TAMPA, Fla — Ahhh. There's nothing like an afternoon dip in the warm Gulf of Mexico on a sunny summer day.
The St. Petersburg buoy observed a peak temperature of 79.5 degrees Monday afternoon. While that is ideal swimming water to some, that temperature provides a reminder of what's to come this hurricane season, which we're only a few weeks away from starting.
Hurricanes are essentially large engines fueled by the warm summer waters of the Atlantic Basin. Ocean temperatures are just one of the few factors that influence hurricane frequency, sustainability and intensity, but they play a significant role in tropical storm development.

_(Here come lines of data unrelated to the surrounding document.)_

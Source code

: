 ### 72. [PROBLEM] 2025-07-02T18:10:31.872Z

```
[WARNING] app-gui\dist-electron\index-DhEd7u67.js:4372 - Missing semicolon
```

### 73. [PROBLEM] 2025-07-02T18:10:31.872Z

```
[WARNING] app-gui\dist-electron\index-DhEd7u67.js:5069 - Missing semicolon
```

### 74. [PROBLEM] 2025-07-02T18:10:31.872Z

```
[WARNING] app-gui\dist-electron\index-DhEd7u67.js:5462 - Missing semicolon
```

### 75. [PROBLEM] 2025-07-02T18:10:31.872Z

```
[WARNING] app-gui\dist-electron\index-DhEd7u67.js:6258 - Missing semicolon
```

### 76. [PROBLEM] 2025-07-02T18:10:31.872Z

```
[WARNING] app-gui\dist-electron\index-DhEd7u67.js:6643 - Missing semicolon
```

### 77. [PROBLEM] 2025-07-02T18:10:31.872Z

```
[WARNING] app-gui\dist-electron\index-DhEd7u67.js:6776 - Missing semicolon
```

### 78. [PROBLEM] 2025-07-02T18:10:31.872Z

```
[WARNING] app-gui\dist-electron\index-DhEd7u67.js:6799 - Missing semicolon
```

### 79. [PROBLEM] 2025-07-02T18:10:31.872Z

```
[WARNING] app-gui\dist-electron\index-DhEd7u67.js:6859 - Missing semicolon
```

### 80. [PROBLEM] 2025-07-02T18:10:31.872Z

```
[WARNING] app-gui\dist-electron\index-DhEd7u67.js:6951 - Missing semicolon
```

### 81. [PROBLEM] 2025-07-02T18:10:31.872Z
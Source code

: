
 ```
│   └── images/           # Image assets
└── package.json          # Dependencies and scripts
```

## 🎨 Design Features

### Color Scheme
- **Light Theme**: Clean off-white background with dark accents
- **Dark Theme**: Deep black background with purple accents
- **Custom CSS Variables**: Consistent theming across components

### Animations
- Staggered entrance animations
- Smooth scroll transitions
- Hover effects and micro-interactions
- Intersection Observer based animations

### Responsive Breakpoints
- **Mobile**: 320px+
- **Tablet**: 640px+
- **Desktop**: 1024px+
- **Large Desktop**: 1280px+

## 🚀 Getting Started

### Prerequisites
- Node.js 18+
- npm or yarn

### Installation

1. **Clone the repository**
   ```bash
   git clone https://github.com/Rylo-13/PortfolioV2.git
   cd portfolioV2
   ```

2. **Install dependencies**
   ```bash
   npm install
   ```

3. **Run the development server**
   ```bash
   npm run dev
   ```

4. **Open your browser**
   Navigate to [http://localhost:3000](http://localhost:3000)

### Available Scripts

Tropical development requires an energy source, and that source is heat from the ocean. As long as the central low-pressure core remains over those warm waters and the top of the storm is not shredded apart by upper-level winds, a storm has the potential to intensify (sometimes rapidly) and grow.
For hurricanes to form and sustain themselves, scientists generally agree that sea surface temperatures must be at least 80-degrees Fahrenheit.
During the month of May, the average temperature at the St. Petersburg tidal gauge is 80 degrees. By June, that number jumps up significantly to 84 degrees, and water temperature averages remain in the upper 80s throughout the rest of summer.
The warmest temperatures in the North Atlantic are usually observed in the month of September, the peak of the Atlantic hurricane season. However, water temperatures in the 90s have been recorded outside of peak hurricane season in the past.
So what does this mean for the 2022 hurricane season?
In an average year, the Atlantic hurricane basin produces 14 named storms, seven hurricanes and three major hurricanes (Category 3 or higher). Hurricane experts at Colorado State University are forecasting an above-average season with 19 named storms, nine hurricanes and four major hurricanes.
CSU researchers points toward above-average sea-surface temperatures in the Caribbean and La Niña or neutral conditions continuing into the summer/fall for the driving force behind the above-average forecast. If Gulf of Mexico temperatures run a fever during the summertime, those waters will help further fuel storms.
Enjoy those warm swims, but let each dip serve as a reminder to prepare for another potentially active storm season.